Gastwirtin empört über Verdrängung der Parkplätze

Michaela Heimann, die gleich gegenüber ihr Cafe hat, ist ähnlich frustriert und sagt trocken: „Ich hab gleich die Öffnungszeiten aus der Corona-Zeit gelassen.“ Die Gastwirtin ist empört, dass wegen der Baustelle in Heiligenhaus derart viele Parkplätze wegfallen müssen: „Den Berg runter ist doch das Klärwerk, da passen locker vier Lkw hin.“

Stattdessen werde den Geschäftsleuten das Leben so schwer gemacht, obwohl auch sie selbst bei der Stadt Overath Alternativlösungen angeregt habe. „Gerade habe ich eine Trauerfeier mit 80 Personen abgesagt“, beklagt die Wirtin: „Ich muss den Leuten sagen, dass sie nirgends parken können, so ehrlich muss man sein.“

Umsatzverluste deutlich zu spüren

Pia Breidenstein, die mit ihrem Dekorations- und Schreibwarengeschäft ganz in der Nähe des Heiligenhauser Kreisel residiert, hat bereits eine kreative Idee, wie sie die spürbaren Umsatzverluste ausgleichen könnte: „Ich denke daran, ins Schaufenster eine 'Folie mit der Telefonnummer des Geschäfts anzubringen. Dann können die Kunden, die an der Ampel stehen und etwas bei mir sehen, das ihnen gefällt, einfach anrufen und wissen, dass das fragliche Teil noch da ist und reserviert werden kann.“

Pia Breidenstein

Pia Breidenstein, Inhaberin eines Dekorationsgeschäftes.

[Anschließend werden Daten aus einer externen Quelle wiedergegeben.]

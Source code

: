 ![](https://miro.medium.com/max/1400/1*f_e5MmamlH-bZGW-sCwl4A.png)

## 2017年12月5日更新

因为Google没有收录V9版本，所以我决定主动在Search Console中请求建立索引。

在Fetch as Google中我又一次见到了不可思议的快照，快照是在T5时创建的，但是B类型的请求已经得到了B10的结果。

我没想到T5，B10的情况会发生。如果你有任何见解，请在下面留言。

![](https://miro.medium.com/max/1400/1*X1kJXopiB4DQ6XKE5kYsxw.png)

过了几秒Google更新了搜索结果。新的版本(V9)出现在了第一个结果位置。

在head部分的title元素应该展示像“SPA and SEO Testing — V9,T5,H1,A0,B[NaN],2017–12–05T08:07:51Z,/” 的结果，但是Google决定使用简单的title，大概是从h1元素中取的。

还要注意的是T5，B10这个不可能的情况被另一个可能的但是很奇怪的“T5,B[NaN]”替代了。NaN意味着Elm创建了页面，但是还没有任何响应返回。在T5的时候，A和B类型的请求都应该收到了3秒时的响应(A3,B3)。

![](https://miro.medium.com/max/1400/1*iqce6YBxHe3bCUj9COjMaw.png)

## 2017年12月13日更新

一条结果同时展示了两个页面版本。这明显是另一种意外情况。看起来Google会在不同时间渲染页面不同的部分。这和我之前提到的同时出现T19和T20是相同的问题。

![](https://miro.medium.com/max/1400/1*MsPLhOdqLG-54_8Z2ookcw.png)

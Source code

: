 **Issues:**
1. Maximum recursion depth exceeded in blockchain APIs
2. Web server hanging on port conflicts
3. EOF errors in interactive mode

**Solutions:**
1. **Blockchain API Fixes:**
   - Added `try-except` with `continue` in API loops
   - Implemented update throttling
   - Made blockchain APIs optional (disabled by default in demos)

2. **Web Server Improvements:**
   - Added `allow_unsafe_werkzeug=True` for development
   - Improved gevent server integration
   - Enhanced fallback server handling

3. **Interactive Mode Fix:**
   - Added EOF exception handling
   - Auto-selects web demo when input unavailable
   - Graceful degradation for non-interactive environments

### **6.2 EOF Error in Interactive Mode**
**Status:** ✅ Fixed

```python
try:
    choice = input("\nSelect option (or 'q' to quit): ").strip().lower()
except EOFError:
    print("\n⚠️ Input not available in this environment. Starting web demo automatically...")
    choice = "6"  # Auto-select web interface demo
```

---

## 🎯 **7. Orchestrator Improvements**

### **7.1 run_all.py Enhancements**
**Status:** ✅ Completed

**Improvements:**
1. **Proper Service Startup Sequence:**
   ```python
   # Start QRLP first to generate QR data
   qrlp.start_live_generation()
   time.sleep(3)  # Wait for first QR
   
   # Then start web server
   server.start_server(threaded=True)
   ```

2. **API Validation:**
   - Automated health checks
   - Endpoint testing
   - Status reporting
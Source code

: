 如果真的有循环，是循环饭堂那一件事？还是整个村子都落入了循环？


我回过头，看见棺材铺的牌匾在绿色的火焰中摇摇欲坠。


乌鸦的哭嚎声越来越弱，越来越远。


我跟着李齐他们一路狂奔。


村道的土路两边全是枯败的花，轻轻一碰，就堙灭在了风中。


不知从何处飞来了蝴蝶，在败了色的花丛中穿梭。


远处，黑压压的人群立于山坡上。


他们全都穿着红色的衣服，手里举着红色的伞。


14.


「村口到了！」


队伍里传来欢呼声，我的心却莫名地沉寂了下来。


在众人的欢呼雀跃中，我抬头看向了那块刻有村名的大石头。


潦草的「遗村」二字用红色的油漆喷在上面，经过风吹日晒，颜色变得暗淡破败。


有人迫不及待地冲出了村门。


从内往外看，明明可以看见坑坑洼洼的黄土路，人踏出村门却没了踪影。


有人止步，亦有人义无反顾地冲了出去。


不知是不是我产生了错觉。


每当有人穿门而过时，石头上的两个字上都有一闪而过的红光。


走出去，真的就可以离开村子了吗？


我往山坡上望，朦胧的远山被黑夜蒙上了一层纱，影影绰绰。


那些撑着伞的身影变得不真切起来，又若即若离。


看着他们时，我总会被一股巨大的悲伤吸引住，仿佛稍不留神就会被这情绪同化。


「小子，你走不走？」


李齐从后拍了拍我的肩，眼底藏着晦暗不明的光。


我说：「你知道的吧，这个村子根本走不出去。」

Auch bei Breidenstein ist der Umsatz deutlich zurückgegangen. „Überdies“, ärgert sich die Geschäftsfrau, „sind die Bauleute auch noch verspätet: Der Teil Baustelle direkt am Kreisel sollte in den sechs Wochen Sommerferien erledigt werden.“ Ihre Öffnungszeiten werde sie aber nicht ändern, sagt Breidenstein, die Kunden verließen sich darauf. Aber auch sie stöhnt über die Belastungen: „Erst die Großbaustelle, als die Hauptstraße nach Overath runter geteert wurde, dann die Corona-Jahre und jetzt die neue Großbaustelle, ein Jahr lang.“

Einige Anwohner sind erzürnt darüber, dass der Verkehr der Buslinie 420 in Richtung Bensberg über die Haltestelle Heiligenhhaus-Kotten abgewickelt werden solle, auch der Schülerverkehr. Overaths Bürgermeister Christoph Nicodemus sagt, man sei noch in Abstimmungsgesprächen mit der RVK, die Linienführung der Busse sei noch unklar. Nun hoffen erstmal alle Heiligenhauser, dass wenigstens das Stadtfest am ersten Augustwochenende zünftig gefeiert werden kann.


In Zahlen

800 Meter etwa umfasst der Bereich der L 136, der Bensberger Straße, in dem bis Juni 2024 neu asphaltiert wird und auf einer Seite ein Rad-/Gehweg und auf der anderen ein Gehweg errichtet werden. Am Sonntag, 23. und Sonntag, 30. Juli, wird die Bensberger Straße zwischen Kreisverkehr und Ortsausgang Richtung Steinenbrück voll gesperrt. (jer)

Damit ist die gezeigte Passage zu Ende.